Where might you place the Crito in reference Plato's other works? Is it an early dialogue, a middle one, or a later one? What reasons might you use to support your answer? (Hint: early dialogues are characterized by Socratic irony, and absence of positive doctrines, and a cross- examination of a supposed expert regarding some ethical matter that ends with the interlocutor in a state of aporia, or perplexity. More mature dialogues tend to go beyond a state of aporia and advance positive theses. They also frequently deal with metaphysical and epistemological problems.)
The major difficulty in placing the Crito is that it lacks the standard form of cross-examination that leads to aporia.
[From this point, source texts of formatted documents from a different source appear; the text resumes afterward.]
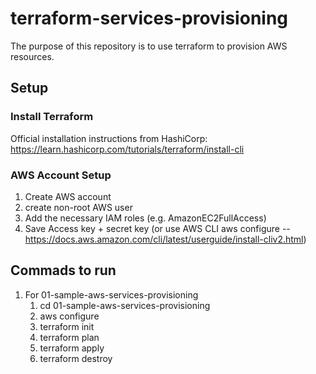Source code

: # terraform-services-provisioning
The purpose of this repository is to use terraform to provision AWS resources.

## Setup
### Install Terraform
Official installation instructions from HashiCorp: https://learn.hashicorp.com/tutorials/terraform/install-cli

### AWS Account Setup
1. Create AWS account
2. create non-root AWS user
3. Add the necessary IAM roles (e.g. AmazonEC2FullAccess)
4. Save Access key + secret key (or use AWS CLI aws configure -- https://docs.aws.amazon.com/cli/latest/userguide/install-cliv2.html)


## Commads to run
1. For 01-sample-aws-services-provisioning
    1. cd 01-sample-aws-services-provisioning
    2. aws configure
    3. terraform init
    4. terraform plan
    5. terraform apply
    6. terraform destroy
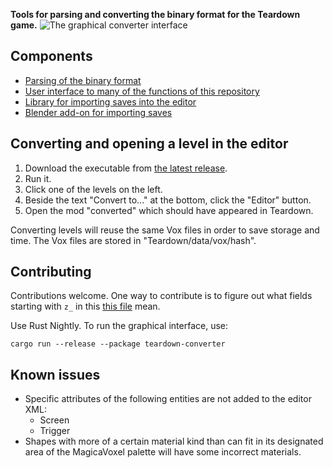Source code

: **Tools for parsing and converting the binary format for the Teardown game.**
![The graphical converter interface](https://user-images.githubusercontent.com/7348146/112862805-710c2100-90b6-11eb-8b4f-26c28c606711.png)

## Components
* [Parsing of the binary format](bin-format)
* [User interface to many of the functions of this repository](user-interface)
* [Library for importing saves into the editor](editor-format)
* [Blender add-on for importing saves](blender)

## Converting and opening a level in the editor
1. Download the executable from [the latest release](https://github.com/metarmask/teardown/releases/latest).
2. Run it.
3. Click one of the levels on the left.
4. Beside the text "Convert to..." at the bottom, click the "Editor" button.
6. Open the mod "converted" which should have appeared in Teardown.

Converting levels will reuse the same Vox files in order to save storage and time. The Vox files are stored in "Teardown/data/vox/hash".

## Contributing
Contributions welcome. One way to contribute is to figure out what fields starting with `z_` in this [this file](bin-format/src/format.rs) mean.

Use Rust Nightly. To run the graphical interface, use:

    cargo run --release --package teardown-converter

## Known issues
* Specific attributes of the following entities are not added to the editor XML:
  * Screen
  * Trigger
* Shapes with more of a certain material kind than can fit in its designated area of the MagicaVoxel palette will have some incorrect materials.
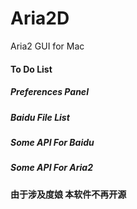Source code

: # Aria2D
Aria2 GUI for Mac

#### To Do List
##### Preferences Panel

##### Baidu File List

##### Some API For Baidu

##### Some API For Aria2

#### 由于涉及度娘  本软件不再开源

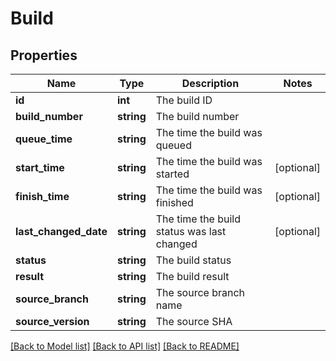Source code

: # Build

## Properties
Name | Type | Description | Notes
------------ | ------------- | ------------- | -------------
**id** | **int** | The build ID | 
**build_number** | **string** | The build number | 
**queue_time** | **string** | The time the build was queued | 
**start_time** | **string** | The time the build was started | [optional] 
**finish_time** | **string** | The time the build was finished | [optional] 
**last_changed_date** | **string** | The time the build status was last changed | [optional] 
**status** | **string** | The build status | 
**result** | **string** | The build result | 
**source_branch** | **string** | The source branch name | 
**source_version** | **string** | The source SHA | 

[[Back to Model list]](../README.md#documentation-for-models) [[Back to API list]](../README.md#documentation-for-api-endpoints) [[Back to README]](../README.md)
Though Socrates questions Crito regarding justice, Crito never makes any effort to present himself as an expert, nor does Socrates leave him in a state of bewilderment. Socrates is not trying to question Crito's knowledge so much as he is trying to convince Crito that he is following the right course. This sense of certainty and positive knowledge in Socrates is more characteristic of Plato's mature work, but there is much else to suggest it is an early work. Thematically, it is linked to ##The Apology## and the Euthyphro, which we know to be early works. Also, like an early dialogue, the Crito is very brief and deals with one focused question.
Compare and contrast Crito's argument that it would be unjust for Socrates to stay in prison--since that is what his enemies want--with Socrates' argument that it would be unjust for him to leave--since he would be destroying the laws. Is there a common ground between the two, or are they irreconcilable? What moral assumptions does each argument carry with it?
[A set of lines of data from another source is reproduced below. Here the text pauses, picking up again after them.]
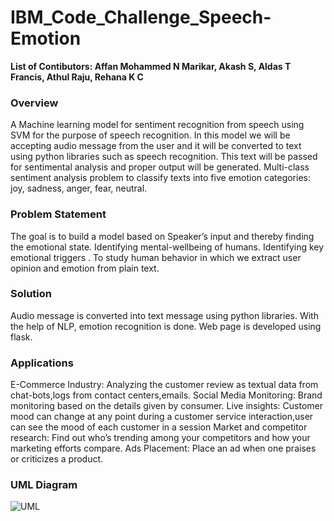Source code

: # IBM_Code_Challenge_Speech-Emotion
**List of Contibutors:
Affan Mohammed N Marikar, Akash S, Aldas T Francis, Athul Raju, Rehana K C**


### Overview
A Machine learning model  for sentiment recognition from speech using SVM for the purpose of speech recognition. In this model we will be accepting audio message from the user and it will be converted to text using python libraries such as speech recognition. This text will be passed for sentimental analysis and proper output will be generated. Multi-class sentiment analysis problem to classify texts into five emotion categories: joy, sadness, anger, fear, neutral. 


### Problem Statement
The goal is to build a model based on Speaker’s input and thereby finding  the emotional  state.
Identifying mental-wellbeing of  humans.
Identifying key emotional triggers .
To study human behavior in which we extract user opinion and emotion from plain text.


### Solution
Audio message is converted into text message using python libraries.
With the help of NLP, emotion recognition is done.
Web page is developed using flask.

### Applications
E-Commerce Industry: Analyzing the customer review as textual data from chat-bots,logs from contact centers,emails.
Social Media Monitoring: Brand monitoring based on the details given by consumer.
Live insights: Customer mood can change at any point during a customer service interaction,user can see the mood of each customer in a session
Market and competitor research: Find out who’s trending among your competitors and how your marketing efforts compare.
Ads Placement: Place an  ad when one praises or criticizes a product.

### UML Diagram

![UML](https://user-images.githubusercontent.com/49243518/135561396-4f88b40e-951b-4ace-95f5-82621a4322d2.png)






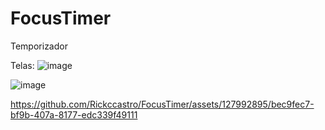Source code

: # FocusTimer
Temporizador 

Telas:
![image](https://github.com/Rickccastro/FocusTimer/assets/127992895/e76aeec5-b9aa-444a-84db-33afec7df15d)

![image](https://github.com/Rickccastro/FocusTimer/assets/127992895/463b2b92-d2ba-47a8-a101-0b96db30396f)

https://github.com/Rickccastro/FocusTimer/assets/127992895/bec9fec7-bf9b-407a-8177-edc339f49111

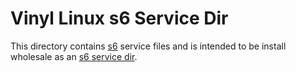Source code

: # Vinyl Linux s6 Service Dir

This directory contains [s6](https://skarnet.org/software/s6/index.html) service files and is intended to be install wholesale as an [s6 service dir](https://skarnet.org/software/s6/servicedir.html).
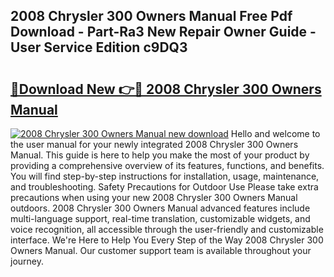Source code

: ## 2008 Chrysler 300 Owners Manual Free Pdf Download - Part-Ra3 New Repair Owner Guide - User Service Edition c9DQ3

# <h2><a href="http://bc20380.oget.top/?id=2008+Chrysler+300+Owners+Manual">🔗Download New 👉🔴 2008 Chrysler 300 Owners Manual</a></h2>

[![2008 Chrysler 300 Owners Manual new download](https://i.imgur.com/5g1atiW.png)](http://bc20380.oget.top/?id=2008+Chrysler+300+Owners+Manual)
Hello and welcome to the user manual for your newly integrated 2008 Chrysler 300 Owners Manual. This guide is here to help you make the most of your product by providing a comprehensive overview of its features, functions, and benefits. You will find step-by-step instructions for installation, usage, maintenance, and troubleshooting. Safety Precautions for Outdoor Use Please take extra precautions when using your new 2008 Chrysler 300 Owners Manual outdoors. 2008 Chrysler 300 Owners Manual advanced features include multi-language support, real-time translation, customizable widgets, and voice recognition, all accessible through the user-friendly and customizable interface. We're Here to Help You Every Step of the Way 2008 Chrysler 300 Owners Manual. Our customer support team is available throughout your journey.

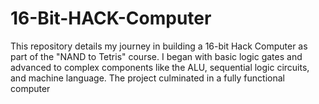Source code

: # 16-Bit-HACK-Computer
This repository details my journey in building a 16-bit Hack Computer as part of the "NAND to Tetris" course. I began with basic logic gates and advanced to complex components like the ALU, sequential logic circuits, and machine language. The project culminated in a fully functional computer
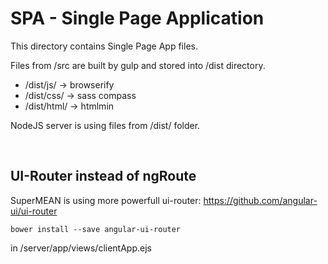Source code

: # SPA - Single Page Application
This directory contains Single Page App files.

Files from /src are built by gulp and stored into /dist directory.

- /dist/js/  -> browserify
- /dist/css/  -> sass compass
- /dist/html/ -> htmlmin

NodeJS server is using files from /dist/ folder.

&nbsp;

## UI-Router instead of ngRoute
SuperMEAN is using more powerfull ui-router: https://github.com/angular-ui/ui-router

`bower install --save angular-ui-router`

<script src="/bower/angular-ui-router/release/angular-ui-router.min.js"></script> in /server/app/views/clientApp.ejs








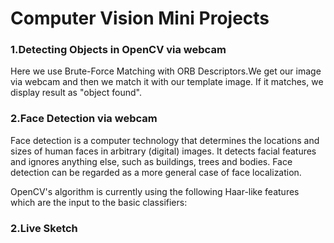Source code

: # Computer Vision Mini Projects

 <h3> 1.Detecting Objects  in OpenCV via webcam </h3>
 <p> Here we use Brute-Force Matching with ORB Descriptors.We get our image via webcam and then we match it with our template image.
 If it matches, we display result as "object found".  </p>
                 
 
 <h3> 2.Face Detection via webcam </h3>
 <p/>Face detection is a computer technology that determines the locations and sizes of human faces in arbitrary (digital) images. It detects facial features and ignores anything else, such as buildings, trees and bodies. Face detection can be regarded as a more general case of face localization.</p>
<p>OpenCV's algorithm is currently using the following Haar-like features which are the input to the basic classifiers: </p>

 <h3> 2.Live Sketch </h3>
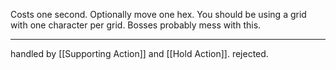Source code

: Costs one second. Optionally move one hex. You should be using a grid with one character per grid. Bosses probably mess with this.

---

handled by [[Supporting Action]] and [[Hold Action]]. rejected.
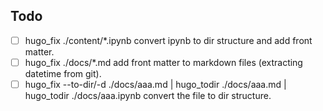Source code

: ## Todo

- [ ] hugo_fix ./content/*.ipynb
        convert ipynb to dir structure and add front matter.
- [ ] hugo_fix ./docs/*.md
        add front matter to markdown files (extracting datetime from git).
- [ ] hugo_fix --to-dir/-d ./docs/aaa.md | hugo_todir ./docs/aaa.md | hugo_todir ./docs/aaa.ipynb
        convert the file to dir structure.
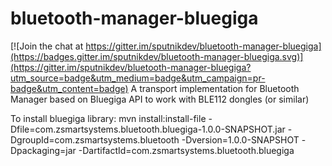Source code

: # bluetooth-manager-bluegiga

[![Join the chat at https://gitter.im/sputnikdev/bluetooth-manager-bluegiga](https://badges.gitter.im/sputnikdev/bluetooth-manager-bluegiga.svg)](https://gitter.im/sputnikdev/bluetooth-manager-bluegiga?utm_source=badge&utm_medium=badge&utm_campaign=pr-badge&utm_content=badge)
A transport implementation for Bluetooth Manager based on Bluegiga API to work with BLE112 dongles (or similar)

To install bluegiga library:
mvn install:install-file -Dfile=com.zsmartsystems.bluetooth.bluegiga-1.0.0-SNAPSHOT.jar -DgroupId=com.zsmartsystems.bluetooth -Dversion=1.0.0-SNAPSHOT -Dpackaging=jar -DartifactId=com.zsmartsystems.bluetooth.bluegiga
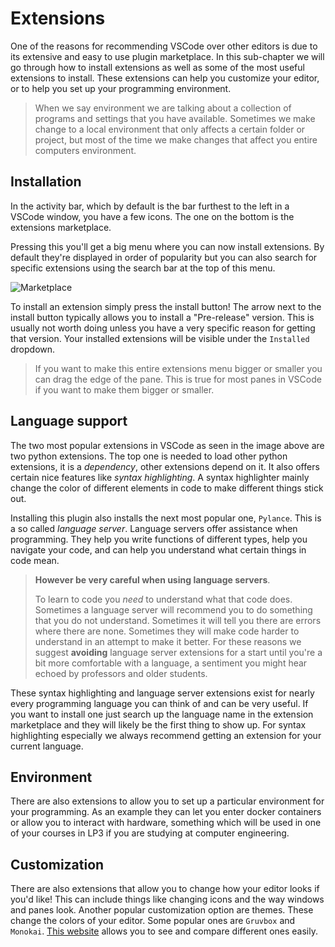 # Extensions
One of the reasons for recommending VSCode over other editors is due to its
extensive and easy to use plugin marketplace. In this sub-chapter we will go
through how to install extensions as well as some of the most useful extensions to install. These extensions can help you customize your editor, or to help you set up your programming environment.

<!-- > In VSCode they're called extensions and not plugins, the reason for this is largely semantic. The reason we call them plugins is because we are nerds who like semantics. -->

> When we say environment we are talking about a collection of programs and settings that you have available. Sometimes we make change to a local environment that only affects a certain folder or project, but most of the time we make changes that affect you entire computers environment.

## Installation 
In the activity bar, which by default is the bar furthest to the left in a VSCode window, you have a few icons. The one on the bottom is the extensions marketplace. 

Pressing this you'll get a big menu where you can now install extensions. By default they're displayed in order of popularity but you can also search for specific extensions using the search bar at the top of this menu.

![Marketplace](/Assets/editor/marketplace.png)

To install an extension simply press the install button! The arrow next to the install button typically allows you to install a "Pre-release" version. This is usually not worth doing unless you have a very specific reason for getting that version.
Your installed extensions will be visible under the `Installed` dropdown.

> If you want to make this entire extensions menu bigger or smaller you can
> drag the edge of the pane. This is true for most panes in VSCode
> if you want to make them bigger or smaller.

## Language support
The two most popular extensions in VSCode as seen in the image above are two
python extensions. The top one is needed to load other python extensions, it is
a *dependency*, other extensions depend on it. It also offers certain nice
features like *syntax highlighting*. A syntax highlighter mainly change the
color of different elements in code to make different things stick out. 

Installing this plugin also installs the next most popular one, `Pylance`. This
is a so called *language server*. Language servers offer assistance when
programming. They help you write functions of different types, help you
navigate your code, and can help you understand what certain things in code
mean. 

> **However be very careful when using language servers**.
> 
> To learn to code you *need* to understand what that code does.
> Sometimes a language server will recommend you to do something that you do not
> understand. Sometimes it will tell you there are errors where there are none.
> Sometimes they will make code harder to understand in an attempt to make it
> better. For these reasons we suggest **avoiding** language server extensions for a
> start until you're a bit more comfortable with a language, a sentiment you
> might hear echoed by professors and older students.

These syntax highlighting and language server extensions exist for nearly every
programming language you can think of and can be very useful. If you want to
install one just search up the language name in the extension marketplace and
they will likely be the first thing to show up. For syntax highlighting
especially we always recommend getting an extension for your current language.

## Environment
There are also extensions to allow you to set up a particular environment for
your programming. As an example they can let you enter docker containers or
allow you to interact with hardware, something which will be used in one of
your courses in LP3 if you are studying at computer engineering.

## Customization 
There are also extensions that allow you to change how your editor looks if
you'd like! This can include things like changing icons and the way windows and
panes look. Another popular customization option are themes. These change the
colors of your editor. Some popular ones are `Gruvbox` and `Monokai`. [This
website](https://vscodethemes.com/) allows you to see and compare different
ones easily.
This question is obviously linked to the next one: whether or not Socrates' argument is consistent. Crito's argument seems to rest more heavily on the notion that justice consists in helping one's friends and hurting one's enemies, suggesting that it would be wrong to help one's enemies. Socrates seems to want to argue against that, suggesting that retaliation of any kind is wrong. For him, justice consists in obeying the Laws as they have been set down. So they do seem to have differing moral positions, and they do seem irreconcilable to the extent that both see the other's position as unjust. Crito does seem increasingly to agree with Socrates as Socrates clarifies his argument, but Socrates never directly addresses Crito's question of whether it would be unjust to help his enemies. Instead of refuting Crito, he simply side-steps him, giving priority to the question of whether or not one has a right to break the Laws.
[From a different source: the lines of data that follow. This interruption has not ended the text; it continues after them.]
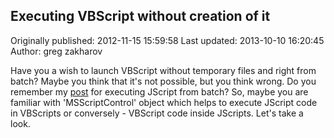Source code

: ## Executing VBScript without creation of it

Originally published: 2012-11-15 15:59:58
Last updated: 2013-10-10 16:20:45
Author: greg zakharov

Have you a wish to launch VBScript without temporary files and right from batch? Maybe you think that it's not possible, but you think wrong. Do you remember my [post](http://code.activestate.com/recipes/578315-create-cab-or-zip-with-batch/?in=lang-batch) for executing JScript from batch? So, maybe you are familiar with 'MSScriptControl' object which helps to execute JScript code in VBScripts or conversely - VBScript code inside JScripts. Let's take a look.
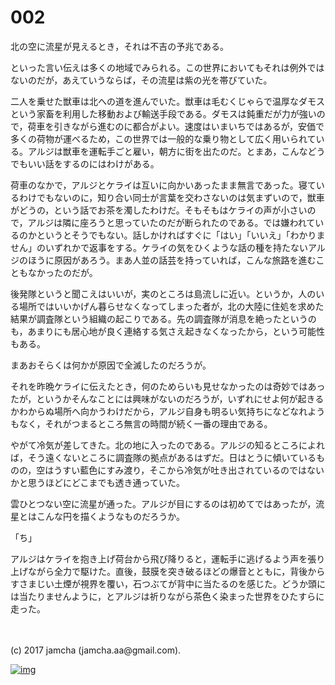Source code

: # 002

北の空に流星が見えるとき，それは不吉の予兆である。  

といった言い伝えは多くの地域でみられる。この世界においてもそれは例外ではないのだが，あえていうならば，その流星は紫の光を帯びていた。  

二人を乗せた獣車は北への道を進んでいた。獣車は毛むくじゃらで温厚なダモスという家畜を利用した移動および輸送手段である。ダモスは鈍重だが力が強いので，荷車を引きながら進むのに都合がよい。速度はいまいちではあるが，安価で多くの荷物が運べるため，この世界では一般的な乗り物として広く用いられている。アルジは獣車を運転手ごと雇い，朝方に街を出たのだ。とまあ，こんなどうでもいい話をするのにはわけがある。  

荷車のなかで，アルジとケライは互いに向かいあったまま無言であった。寝ているわけでもないのに，知り合い同士が言葉を交わさないのは気まずいので，獣車がどうの，という話でお茶を濁したわけだ。そもそもはケライの声が小さいので，アルジは隣に座ろうと思っていたのだが断られたのである。では嫌われているのかというとそうでもない。話しかければすぐに「はい」「いいえ」「わかりません」のいずれかで返事をする。ケライの気をひくような話の種を持たないアルジのほうに原因があろう。まあ人並の話芸を持っていれば，こんな旅路を進むこともなかったのだが。  

後発隊というと聞こえはいいが，実のところは島流しに近い。というか，人のいる場所ではいいかげん暮らせなくなってしまった者が，北の大陸に住処を求めた結果が調査隊という組織の起こりである。先の調査隊が消息を絶ったというのも，あまりにも居心地が良く連絡する気さえ起きなくなったから，という可能性もある。  

まあおそらくは何かが原因で全滅したのだろうが。  

それを昨晩ケライに伝えたとき，何のためらいも見せなかったのは奇妙ではあったが，というかそんなことには興味がないのだろうが，いずれにせよ何が起きるかわからぬ場所へ向かうわけだから，アルジ自身も明るい気持ちになどなれようもなく，それがつまるところ無言の時間が続く一番の理由である。  

やがて冷気が差してきた。北の地に入ったのである。アルジの知るところによれば，そう遠くないところに調査隊の拠点があるはずだ。日はとうに傾いているものの，空はうすい藍色にすみ渡り，そこから冷気が吐き出されているのではないかと思うほどにどこまでも透き通っていた。  

雲ひとつない空に流星が通った。アルジが目にするのは初めてではあったが，流星とはこんな円を描くようなものだろうか。  

「ち」  

アルジはケライを抱き上げ荷台から飛び降りると，運転手に逃げるよう声を張り上げながら全力で駆けた。直後，鼓膜を突き破るほどの爆音とともに，背後からすさまじい土煙が視界を覆い，石つぶてが背中に当たるのを感じた。どうか頭には当たりませんように，とアルジは祈りながら茶色く染まった世界をひたすらに走った。  

<br>  
<br>  
(c) 2017 jamcha (jamcha.aa@gmail.com).  

[![img](http://i.creativecommons.org/l/by-nc-sa/4.0/88x31.png)](http://creativecommons.org/licenses/by-nc-sa/4.0/deed)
Can Socrates consistently claim that he has been wronged by the people of Athens, but has no right to break the Laws that have sentenced him?
This is the main question of the dialogue, and more detailed answers have been given in the running commentary sections and the overall analysis. It does seem that there is some inconsistency here. Plato is committed to the claim that Socrates' accusers are acting unjustly, but that the Laws are just. Socrates is thus wrongfully imprisoned and will be wrongfully executed, but he cannot counteract these wrong judgments because they are secured by the Laws. But if the Laws are just, how is it that they permit such injustice? And if the Laws are unjust, what compulsion does Socrates have to abide by them? One might reply that the Laws are fixed in place and have been applied unjustly in this case, but that to go against them would be to attack them in an unjust manner. However, one could reply to this objection by saying that if the Laws are unjustly applied, Socrates is allowing the Laws to come to harm in complacently accepting this injustice.